Connecticut, the Land of Steady habits, never moved away from the old-fashioned paper ballot, which Secretary of the State Denise W. Merrill said should give voters confidence heading into key 2018 elections.
“Connecticut is already in a pretty good place,” Merrill said. “But we are remaining vigilant.”
Merrill was at a conference for the country’s secretaries of state when Special Counsel Robert Mueller released a 37-page indictment charging 13 Russian operatives with trying to influence and interfere with the 2016 presidential election.
“We were literally in this top secret meeting,” Merrill said about learning of the indictment.
The U.S. Department of Homeland Security has been warning state election officials to be vigilant about protecting their election systems, but has shared few details because it has classified election systems as “critical infrastructure.”

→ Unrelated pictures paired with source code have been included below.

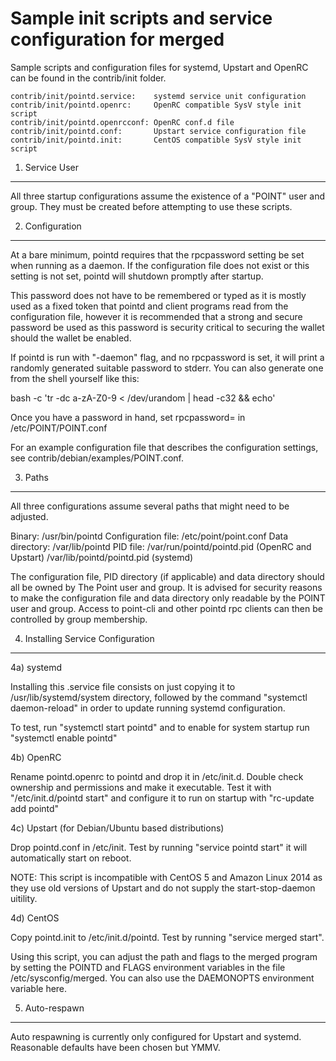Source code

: Sample init scripts and service configuration for merged
==========================================================

Sample scripts and configuration files for systemd, Upstart and OpenRC
can be found in the contrib/init folder.

    contrib/init/pointd.service:    systemd service unit configuration
    contrib/init/pointd.openrc:     OpenRC compatible SysV style init script
    contrib/init/pointd.openrcconf: OpenRC conf.d file
    contrib/init/pointd.conf:       Upstart service configuration file
    contrib/init/pointd.init:       CentOS compatible SysV style init script

1. Service User
---------------------------------

All three startup configurations assume the existence of a "POINT" user
and group.  They must be created before attempting to use these scripts.

2. Configuration
---------------------------------

At a bare minimum, pointd requires that the rpcpassword setting be set
when running as a daemon.  If the configuration file does not exist or this
setting is not set, pointd will shutdown promptly after startup.

This password does not have to be remembered or typed as it is mostly used
as a fixed token that pointd and client programs read from the configuration
file, however it is recommended that a strong and secure password be used
as this password is security critical to securing the wallet should the
wallet be enabled.

If pointd is run with "-daemon" flag, and no rpcpassword is set, it will
print a randomly generated suitable password to stderr.  You can also
generate one from the shell yourself like this:

bash -c 'tr -dc a-zA-Z0-9 < /dev/urandom | head -c32 && echo'

Once you have a password in hand, set rpcpassword= in /etc/POINT/POINT.conf

For an example configuration file that describes the configuration settings,
see contrib/debian/examples/POINT.conf.

3. Paths
---------------------------------

All three configurations assume several paths that might need to be adjusted.

Binary:              /usr/bin/pointd
Configuration file:  /etc/point/point.conf
Data directory:      /var/lib/pointd
PID file:            /var/run/pointd/pointd.pid (OpenRC and Upstart)
                     /var/lib/pointd/pointd.pid (systemd)

The configuration file, PID directory (if applicable) and data directory
should all be owned by The Point user and group.  It is advised for security
reasons to make the configuration file and data directory only readable by the
POINT user and group.  Access to point-cli and other pointd rpc clients
can then be controlled by group membership.

4. Installing Service Configuration
-----------------------------------

4a) systemd

Installing this .service file consists on just copying it to
/usr/lib/systemd/system directory, followed by the command
"systemctl daemon-reload" in order to update running systemd configuration.

To test, run "systemctl start pointd" and to enable for system startup run
"systemctl enable pointd"

4b) OpenRC

Rename pointd.openrc to pointd and drop it in /etc/init.d.  Double
check ownership and permissions and make it executable.  Test it with
"/etc/init.d/pointd start" and configure it to run on startup with
"rc-update add pointd"

4c) Upstart (for Debian/Ubuntu based distributions)

Drop pointd.conf in /etc/init.  Test by running "service pointd start"
it will automatically start on reboot.

NOTE: This script is incompatible with CentOS 5 and Amazon Linux 2014 as they
use old versions of Upstart and do not supply the start-stop-daemon uitility.

4d) CentOS

Copy pointd.init to /etc/init.d/pointd. Test by running "service merged start".

Using this script, you can adjust the path and flags to the merged program by
setting the POINTD and FLAGS environment variables in the file
/etc/sysconfig/merged. You can also use the DAEMONOPTS environment variable here.

5. Auto-respawn
-----------------------------------

Auto respawning is currently only configured for Upstart and systemd.
Reasonable defaults have been chosen but YMMV.

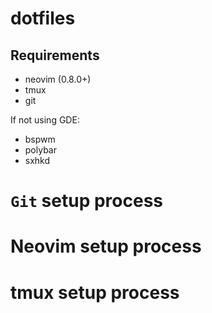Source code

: # dotfiles

## Requirements
- neovim (0.8.0+)
- tmux
- git

If not using GDE:
- bspwm
- polybar
- sxhkd

# `Git` setup process

# Neovim setup process

# tmux setup process


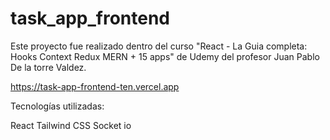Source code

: # task_app_frontend
Este proyecto fue realizado dentro del curso "React - La Guia completa: Hooks Context Redux MERN + 15 apps" de Udemy del profesor Juan Pablo De la torre Valdez.

https://task-app-frontend-ten.vercel.app

Tecnologías utilizadas:

React
Tailwind CSS
Socket io
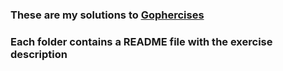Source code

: ### These are my solutions to [Gophercises](gophercises.com)
### Each folder contains a README file with the exercise description
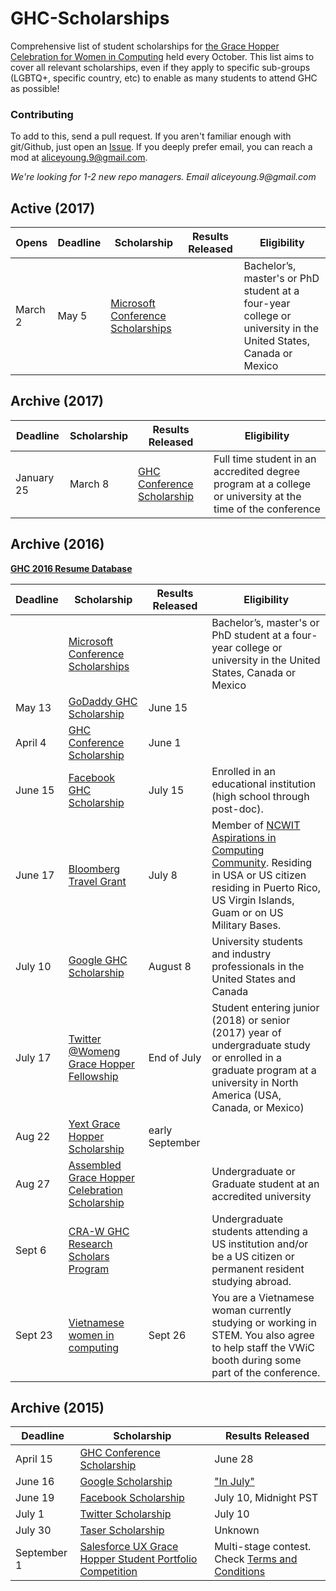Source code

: # GHC-Scholarships

Comprehensive list of student scholarships for [the Grace Hopper Celebration for
Women in Computing](http://ghc.anitaborg.org/) held every October. This list aims
to cover all relevant scholarships, even if they apply to specific sub-groups
(LGBTQ+, specific country, etc) to enable as many students to attend GHC as
possible!

### Contributing

To add to this, send a pull request. If you aren't familiar enough with git/Github, just open an
[Issue](https://github.com/Ladies-Storm-Hackathons/GHC-Scholarships/issues). If you deeply prefer
email, you can reach a mod at aliceyoung.9@gmail.com.

_We're looking for 1-2 new repo managers. Email aliceyoung.9@gmail.com_

## Active (2017)
| Opens | Deadline | Scholarship | Results Released | Eligibility |
|-------|----------|-------------|------------------|-------------|
| March 2| May 5 | [Microsoft Conference Scholarships](https://careers.microsoft.com/students/scholarships) | | Bachelor’s, master's or PhD student at a four-year college or university in the United States, Canada or Mexico |

## Archive (2017)
| Deadline | Scholarship | Results Released | Eligibility |
|----------|-------------|------------------|-------------|
| January 25 | March 8 | [GHC Conference Scholarship](http://ghc.anitaborg.org/2017-student-academic/2017-scholarships/) | Full time student in an accredited degree program at a college or university at the time of the conference |

## Archive (2016)

**[GHC 2016 Resume Database](http://ghc.anitaborg.org/2016-attend/resume-database/)**

| Deadline | Scholarship | Results Released | Eligibility |
|----------|-------------|------------------|-------------|
| | [Microsoft Conference Scholarships](https://careers.microsoft.com/students/scholarships) | | Bachelor’s, master's or PhD student at a four-year college or university in the United States, Canada or Mexico |
| May 13 | [GoDaddy GHC Scholarship](https://app.jobvite.com/CompanyJobs/Careers.aspx?k=Job&j=oB3X2fwn) | June 15 | |
| April 4 | [GHC Conference Scholarship](http://ghc.anitaborg.org/2016-student-academic/scholarships/) | June 1 | |
| June 15 | [Facebook GHC Scholarship](https://www.facebook.com/careers/program/gracehopper2016/) | July 15 | Enrolled in an educational institution (high school through post-doc). |
| June 17 | [Bloomberg Travel Grant](https://www.aspirations.org/2016-bloomberg-travel-grant-grace-hopper-celebration-women-computing-official-rules) | July 8 | Member of [NCWIT Aspirations in Computing Community](https://www.aspirations.org/participate/college-students). Residing in USA or US citizen residing in Puerto Rico, US Virgin Islands, Guam or on US Military Bases. |
| July 10 | [Google GHC Scholarship](https://docs.google.com/forms/d/1IPr1Ju7dEt1UTzwbYn_xliDhYSmYXib4hkJ4k9KljXE/viewform) | August 8 | University students and industry professionals in the United States and Canada |
| July 17 | [Twitter @Womeng Grace Hopper Fellowship](https://twitterghcfellowship.splashthat.com/) | End of July | Student entering junior (2018) or senior (2017) year of undergraduate study or enrolled in a graduate program at a university in North America (USA, Canada, or Mexico) |
| Aug 22 | [Yext Grace Hopper Scholarship](https://boards.greenhouse.io/gracehopper/jobs/244663#.V6JMhfkrK02) | early September | |
| Aug 27 | [Assembled Grace Hopper Celebration Scholarship](http://bit.ly/assembled-ghc) | | Undergraduate or Graduate student at an accredited university |
| Sept 6 | [CRA-W GHC Research Scholars Program](http://cra.org/cra-w/scholarships-and-awards/scholarships/ghc-research-scholars/) | | Undergraduate students attending a US institution and/or be a US citizen or permanent resident studying abroad. |
| Sept 23 | [Vietnamese women in computing ](https://docs.google.com/forms/d/1gIx74Br-mxoFSEo-2pXJH7Zp4TapBmSn_xmAMJxDhW0/viewform?edit_requested=true) | Sept 26 |You are a Vietnamese woman currently studying or working in STEM. You also agree to help staff the VWiC booth during some part of the conference.  |


## Archive (2015)

| Deadline | Scholarship | Results Released |
|----------|-------------|------------------|
| April 15 | [GHC Conference Scholarship](http://anitaborg.org/awards-grants/ghc-scholarship-grants/) | June 28|
| June 16  | [Google Scholarship](https://docs.google.com/forms/d/1E2dG8AiUE4lDOl7nlfi2PFvacjDT5js_f_M_elyYDQw/viewform) | ["In July"](http://googleforstudents.blogspot.com/2015/05/applications-for-travel-grants-to-2015.html)
| June 19  | [Facebook Scholarship](https://www.facebook.com/careers/program/gracehopper2015/)| July 10, Midnight PST
| July 1   | [Twitter Scholarship](http://twitterghcfellowship.splashthat.com/)| July 10 |
| July 30  | [Taser Scholarship](http://femaleentrepreneurs.institute/events/grace-hopper-celebration-of-women-in-computing/) | Unknown |
| September 1 | [Salesforce UX Grace Hopper Student Portfolio Competition](http://gracehopper.salesforceux.com/) | Multi-stage contest. Check [Terms and Conditions](https://docs.google.com/document/d/1-eH7C2953M8U-yDxvMBFyKJMx_G_hQjnVUAnBgl183g/edit#)
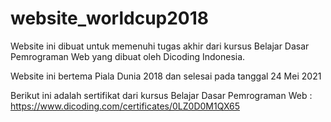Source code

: # website_worldcup2018

Website ini dibuat untuk memenuhi tugas akhir dari kursus Belajar Dasar Pemrograman Web yang dibuat oleh Dicoding Indonesia.

Website ini bertema Piala Dunia 2018 dan selesai pada tanggal 24 Mei 2021

Berikut ini adalah sertifikat dari kursus Belajar Dasar Pemrograman Web : https://www.dicoding.com/certificates/0LZ0D0M1QX65
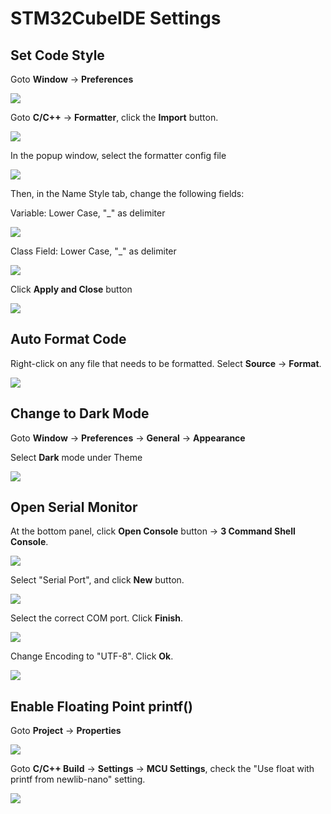 # STM32CubeIDE Settings

## Set Code Style

Goto **Window** -> **Preferences**

![](<../.gitbook/assets/image (95).png>)





Goto **C/C++** -> **Formatter**, click the **Import** button.

![](<../.gitbook/assets/image (91).png>)



In the popup window, select the formatter config file

![](<../.gitbook/assets/image (134).png>)



Then, in the Name Style tab, change the following fields:



Variable: Lower Case, "\_" as delimiter

![](<../.gitbook/assets/image (54).png>)



Class Field: Lower Case, "\_" as delimiter

![](<../.gitbook/assets/image (74).png>)



Click **Apply and Close** button

![](<../.gitbook/assets/image (92).png>)



## Auto Format Code

Right-click on any file that needs to be formatted. Select **Source** -> **Format**.

![](<../.gitbook/assets/image (22).png>)



## Change to Dark Mode

Goto **Window** -> **Preferences** -> **General** -> **Appearance**

Select **Dark** mode under Theme

![](<../.gitbook/assets/image (55).png>)



## Open Serial Monitor

At the bottom panel, click **Open Console** button -> **3 Command Shell Console**.

![](<../.gitbook/assets/image (64).png>)



Select "Serial Port", and click **New** button.

![](<../.gitbook/assets/image (35).png>)



Select the correct COM port. Click **Finish**.

![](<../.gitbook/assets/image (3).png>)



Change Encoding to "UTF-8". Click **Ok**.

![](<../.gitbook/assets/image (27).png>)



## Enable Floating Point printf()

Goto **Project** -> **Properties**

![](<../.gitbook/assets/image (66).png>)



Goto **C/C++ Build** -> **Settings** -> **MCU Settings**, check the "Use float with printf from newlib-nano" setting.

![](<../.gitbook/assets/image (43).png>)

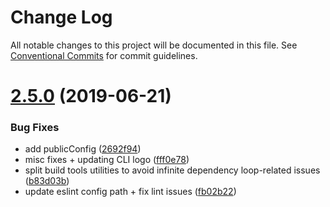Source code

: # Change Log

All notable changes to this project will be documented in this file.
See [Conventional Commits](https://conventionalcommits.org) for commit guidelines.

# [2.5.0](https://github.com/bolt-design-system/bolt/tree/master/packages/build-tools/utils/compare/v2.4.4...v2.5.0) (2019-06-21)


### Bug Fixes

* add publicConfig ([2692f94](https://github.com/bolt-design-system/bolt/tree/master/packages/build-tools/utils/commit/2692f94))
* misc fixes + updating CLI logo ([fff0e78](https://github.com/bolt-design-system/bolt/tree/master/packages/build-tools/utils/commit/fff0e78))
* split build tools utilities to avoid infinite dependency loop-related issues ([b83d03b](https://github.com/bolt-design-system/bolt/tree/master/packages/build-tools/utils/commit/b83d03b))
* update eslint config path + fix lint issues ([fb02b22](https://github.com/bolt-design-system/bolt/tree/master/packages/build-tools/utils/commit/fb02b22))
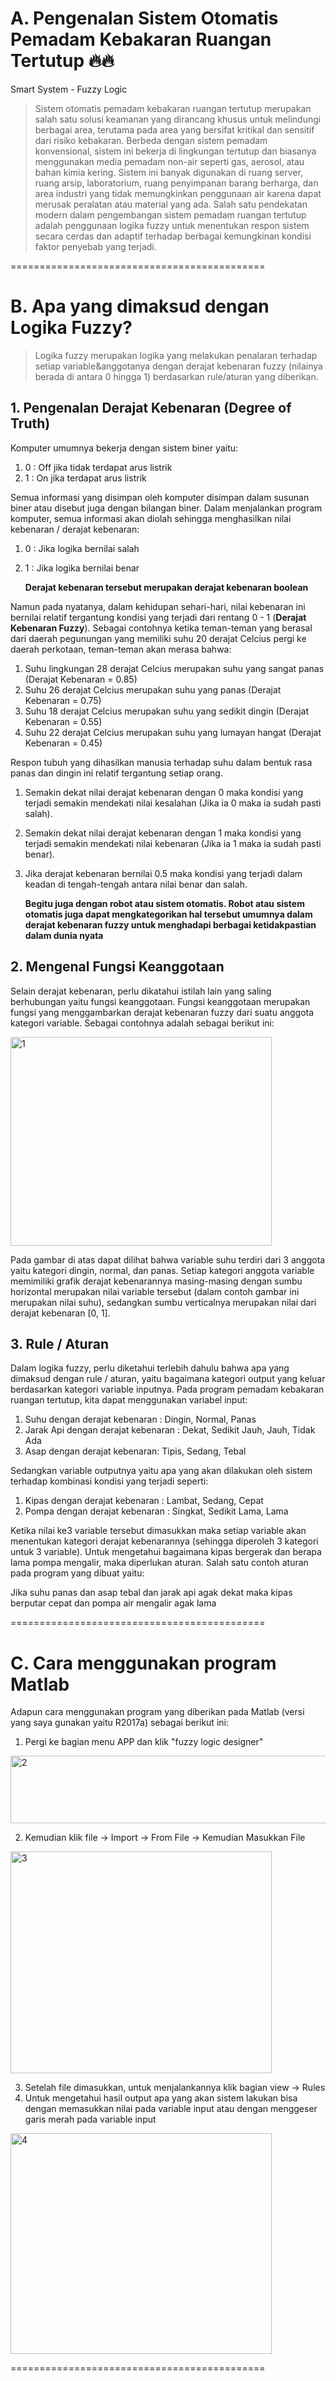 # A. Pengenalan Sistem Otomatis Pemadam Kebakaran Ruangan Tertutup 🔥🔥
Smart System - Fuzzy Logic

> Sistem otomatis pemadam kebakaran ruangan tertutup merupakan salah satu solusi keamanan yang dirancang khusus untuk melindungi berbagai area, terutama pada area yang bersifat kritikal dan sensitif dari risiko kebakaran. Berbeda dengan sistem pemadam konvensional, sistem ini bekerja di lingkungan tertutup dan biasanya menggunakan media pemadam non-air seperti gas, aerosol, atau bahan kimia kering. Sistem ini banyak digunakan di ruang server, ruang arsip, laboratorium, ruang penyimpanan barang berharga, dan area industri yang tidak memungkinkan penggunaan air karena dapat merusak peralatan atau material yang ada. Salah satu pendekatan modern dalam pengembangan sistem pemadam ruangan tertutup adalah penggunaan logika fuzzy untuk menentukan respon sistem secara cerdas dan adaptif terhadap berbagai kemungkinan kondisi faktor penyebab yang terjadi.

============================================

# B. Apa yang dimaksud dengan Logika Fuzzy?

> Logika fuzzy merupakan logika yang melakukan penalaran terhadap setiap variable&anggotanya dengan derajat kebenaran fuzzy (nilainya berada di antara 0 hingga 1) berdasarkan rule/aturan yang diberikan.

## 1.     Pengenalan Derajat Kebenaran (Degree of Truth)

Komputer umumnya bekerja dengan sistem biner yaitu:
1.   0 : Off jika tidak terdapat arus listrik
2.   1 : On jika terdapat arus listrik

Semua informasi yang disimpan oleh komputer disimpan dalam susunan biner atau disebut juga dengan bilangan biner. Dalam menjalankan program komputer, semua informasi akan diolah sehingga menghasilkan nilai kebenaran / derajat kebenaran:
1.   0 : Jika logika bernilai salah
2.   1 : Jika logika bernilai benar

     **Derajat kebenaran tersebut merupakan derajat kebenaran boolean**
     
Namun pada nyatanya, dalam kehidupan sehari-hari, nilai kebenaran ini bernilai relatif tergantung kondisi yang terjadi dari rentang 0 - 1 (**Derajat Kebenaran Fuzzy**). Sebagai contohnya ketika teman-teman yang berasal dari daerah pegunungan yang memiliki suhu 20 derajat Celcius pergi ke daerah perkotaan, teman-teman akan merasa bahwa:
1.   Suhu lingkungan 28 derajat Celcius merupakan suhu yang sangat panas (Derajat Kebenaran = 0.85)
2.   Suhu 26 derajat Celcius merupakan suhu yang panas (Derajat Kebenaran = 0.75)
3.   Suhu 18 derajat Celcius merupakan suhu yang sedikit dingin (Derajat Kebenaran = 0.55)
4.   Suhu 22 derajat Celcius merupakan suhu yang lumayan hangat (Derajat Kebenaran = 0.45)

Respon tubuh yang dihasilkan manusia terhadap suhu dalam bentuk rasa panas dan dingin ini relatif tergantung setiap orang.
1.   Semakin dekat nilai derajat kebenaran dengan 0 maka kondisi yang terjadi semakin mendekati nilai kesalahan (Jika ia 0 maka ia sudah pasti salah).
2.   Semakin dekat nilai derajat kebenaran dengan 1 maka kondisi yang terjadi semakin mendekati nilai kebenaran (Jika ia 1 maka ia sudah pasti benar).
3.   Jika derajat kebenaran bernilai 0.5 maka kondisi yang terjadi dalam keadan di tengah-tengah antara nilai benar dan salah.

      **Begitu juga dengan robot atau sistem otomatis. Robot atau sistem otomatis juga dapat mengkategorikan hal tersebut umumnya dalam derajat kebenaran fuzzy untuk menghadapi berbagai ketidakpastian dalam dunia nyata**

## 2.     Mengenal Fungsi Keanggotaan

Selain derajat kebenaran, perlu dikatahui istilah lain yang saling berhubungan yaitu fungsi keanggotaan. Fungsi keanggotaan merupakan fungsi yang menggambarkan derajat kebenaran fuzzy dari suatu anggota kategori variable. Sebagai contohnya adalah sebagai berikut ini:

<img width="418" height="334" alt="1" src="https://github.com/user-attachments/assets/051ab0c5-8996-4583-b1cc-ce148903a32b" />

Pada gambar di atas dapat dilihat bahwa variable suhu terdiri dari 3 anggota yaitu kategori dingin, normal, dan panas. Setiap kategori anggota variable memimiliki grafik derajat kebenarannya masing-masing dengan sumbu horizontal merupakan nilai variable tersebut (dalam contoh gambar ini merupakan nilai suhu), sedangkan sumbu verticalnya merupakan nilai dari derajat kebenaran [0, 1].

## 3.      Rule / Aturan

Dalam logika fuzzy, perlu diketahui terlebih dahulu bahwa apa yang dimaksud dengan rule / aturan, yaitu bagaimana kategori output yang keluar berdasarkan kategori variable inputnya. Pada program pemadam kebakaran ruangan tertutup, kita dapat menggunakan variabel input:
1.   Suhu dengan derajat kebenaran : Dingin, Normal, Panas
2.   Jarak Api dengan derajat kebenaran : Dekat, Sedikit Jauh, Jauh, Tidak Ada
3.   Asap dengan derajat kebenaran: Tipis, Sedang, Tebal

Sedangkan variable outputnya yaitu apa yang akan dilakukan oleh sistem terhadap kombinasi kondisi yang terjadi seperti:
1.   Kipas dengan derajat kebenaran : Lambat, Sedang, Cepat
2.   Pompa dengan derajat kebenaran : Singkat, Sedikit Lama, Lama

Ketika nilai ke3 variable tersebut dimasukkan maka setiap variable akan menentukan kategori derajat kebenarannya (sehingga diperoleh 3 kategori untuk 3 variable). Untuk mengetahui bagaimana kipas bergerak dan berapa lama pompa mengalir, maka diperlukan aturan. Salah satu contoh aturan pada program yang dibuat yaitu:

  Jika suhu panas dan asap tebal dan jarak api agak dekat maka kipas berputar cepat dan pompa air mengalir agak lama

============================================

# C. Cara menggunakan program Matlab

Adapun cara menggunakan program yang diberikan pada Matlab (versi yang saya gunakan yaitu R2017a) sebagai berikut ini:
1.   Pergi ke bagian menu APP dan klik "fuzzy logic designer"

<img width="959" height="108" alt="2" src="https://github.com/user-attachments/assets/113d5a98-4435-4631-b614-db28bf946461" />

2.   Kemudian klik file -> Import -> From File -> Kemudian Masukkan File

<img width="418" height="355" alt="3" src="https://github.com/user-attachments/assets/a9a6f004-3e98-40b3-a104-01735871a810" />

3.   Setelah file dimasukkan, untuk menjalankannya klik bagian view -> Rules
4.   Untuk mengetahui hasil output  apa yang akan sistem lakukan bisa dengan memasukkan nilai pada variable input atau dengan menggeser garis merah pada variable input

<img width="418" height="353" alt="4" src="https://github.com/user-attachments/assets/57a498ef-846f-44e1-8d98-42d5e65c3393" />

============================================
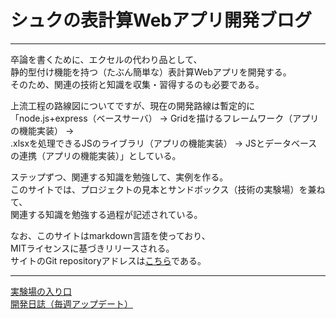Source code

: # シュクの表計算Webアプリ開発ブログ

***

卒論を書くために、エクセルの代わり品として、  
静的型付け機能を持つ（たぶん簡単な）表計算Webアプリを開発する。  
そのため、関連の技術と知識を収集・習得するのも必要である。

上流工程の路線図についてですが、現在の開発路線は暫定的に  
「node.js+express（ベースサーバ） -> Gridを描けるフレームワーク（アプリの機能実装） ->  
.xlsxを処理できるJSのライブラリ（アプリの機能実装） -> JSとデータベースの連携（アプリの機能実装）」としている。

ステップずつ、関連する知識を勉強して、実例を作る。  
このサイトでは、プロジェクトの見本とサンドボックス（技術の実験場）を兼ねて、  
関連する知識を勉強する過程が記述されている。

なお、このサイトはmarkdown言語を使っており、  
MITライセンスに基づきリリースされる。  
サイトのGit repositoryアドレスは[こちら][]である。

***

[実験場の入り口][]  
[開発日誌（毎週アップデート）][]


[こちら]: https://github.com/Tanukium/hsemi "hsemi"
[実験場の入り口]: /sand "実験場"
[開発日誌（毎週アップデート）]: /blog "開発日誌"
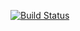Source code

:[![Build Status](https://travis-ci.com/alexisuwimana/PropertyPro-lite.svg?branch=develop)](https://travis-ci.com/alexisuwimana/PropertyPro-lite)
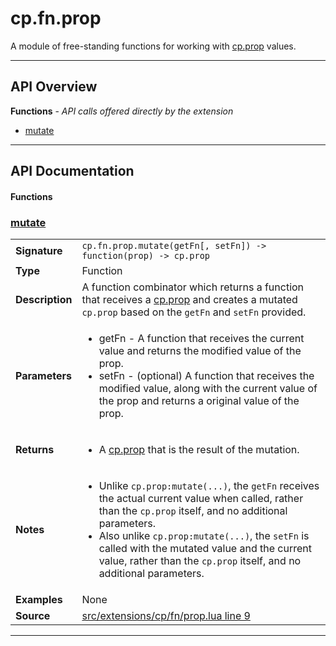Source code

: # cp.fn.prop

A module of free-standing functions for working with [cp.prop](cp.prop.md) values.

---

## API Overview
**Functions** - _API calls offered directly by the extension_
 * [mutate](#mutate)


---

## API Documentation

#### Functions


### [mutate](#mutate)

|                                             |                                                                                     |
| --------------------------------------------|-------------------------------------------------------------------------------------|
| **Signature**                               | `cp.fn.prop.mutate(getFn[, setFn]) -> function(prop) -> cp.prop`                                                                    |
| **Type**                                    | Function                                                                     |
| **Description**                             | A function combinator which returns a function that receives a [cp.prop](cp.prop.md) and creates a mutated `cp.prop` based on the `getFn` and `setFn` provided.                                                                     |
| **Parameters**                              | <ul><li>getFn - A function that receives the current value and returns the modified value of the prop.</li><li>setFn - (optional) A function that receives the modified value, along with the current value of the prop and returns a original value of the prop.</li></ul> |
| **Returns**                                 | <ul><li>A [cp.prop](cp.prop.md) that is the result of the mutation.</li></ul>          |
| **Notes**                                   | <ul><li>Unlike `cp.prop:mutate(...)`, the `getFn` receives the actual current value when called, rather than the `cp.prop` itself, and no additional parameters.</li><li>Also unlike `cp.prop:mutate(...)`, the `setFn` is called with the mutated value and the current value, rather than the `cp.prop` itself, and no additional parameters.</li></ul> |
| **Examples**                                | None |
| **Source**                                  | [src/extensions/cp/fn/prop.lua line 9](https://github.com/CommandPost/CommandPost/blob/develop/src/extensions/cp/fn/prop.lua#L9) |

---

The DHS said in September that Russians attempted to hack into election or voter information systems in 21 states, including Connecticut. The hackers weren’t able to get around Connecticut’s safeguards, though.
“The best way I can put it is the Russians looked in the windows, rattled the doors and couldn’t get in,” she said. “Our firewalls worked.”
The Boston Globe reported Monday that some states have or are considering returning to paper ballots to protect against hackers altering election outcomes. Merrill has routinely cited security concerns as her primary reason against a shift to electronic voting.
“Everything is done on paper and done by hand,” she said Tuesday. “That’s the best we can do I think.”
Along with paper balloting, Merrill’s office has yet to endorse any kind of electronic poll book and continues to urge towns to maintain paper voter rolls.
While election officials are taking a second look at security amid the U.S. Department of Justice investigation into Russian interference, which Mueller is leading, the conduct in Friday’s indictment would fall outside the purview of Merrill’s agency.
The indictment accused 13 Russians, working for an operation called Internet Research Agency LLC, of using stolen identities and fake media accounts to try and influence U.S. voters. The organization, which had a monthly budget of $1.25 million, also paid for social media ads and held rallies as part of its campaign, the indictment stated.
The group, according to the indictment, initially began its efforts aiming to keep Democrat Hillary Clinton from winning and to “sow discord” among U.S. voters, but later also backed Republican Donald Trump and Democrat U.S. Sen. Bernie Sanders.
Federal law has restrictions on the ability of foreign entities to influence U.S. elections. State law, meanwhile, largely focuses on disclosure of expenditures and not on election activity.
Anyone who contributes more than $1,000 in goods or services in support of or opposition to a candidate must disclose that information to the State Elections Enforcement Commission. The state also requires anyone to register as lobbyist and make filings to the Office of State Ethics if they spend $3,000 or more to lobby on an issue.
Tech companies have spent months pledging to fix their platforms ahead of the upcoming midterm elections this year, and reiterated those promises Friday, according to the Associated Press. Officials with Twitter and Facebook have both said their companies are working to address the issue, according to the AP.
If the tech companies don’t take action, said Scott McLean, chairman of the political science department at Quinnipiac University, it’s Congress, and not state officials, who can press them for solutions. He also said that will be difficult without Trump’s agreement on action.
“He has not taken the security threat posed by Russia seriously as a national security issue,” McLean said. “He has turned it into something personal. ..undermining his legitimacy.
McLean was encouraged to see the heads of intelligence agencies call the interference a national security threat.
“That’s significant even if the president isn’t saying it but the people he relies on it are saying it,” he said.
McLean said most technical solutions can be addressed at the state level, but cautions state races could also be affected in 2018.
“I don’t think we should assume this is only on the federal level,” McLean said.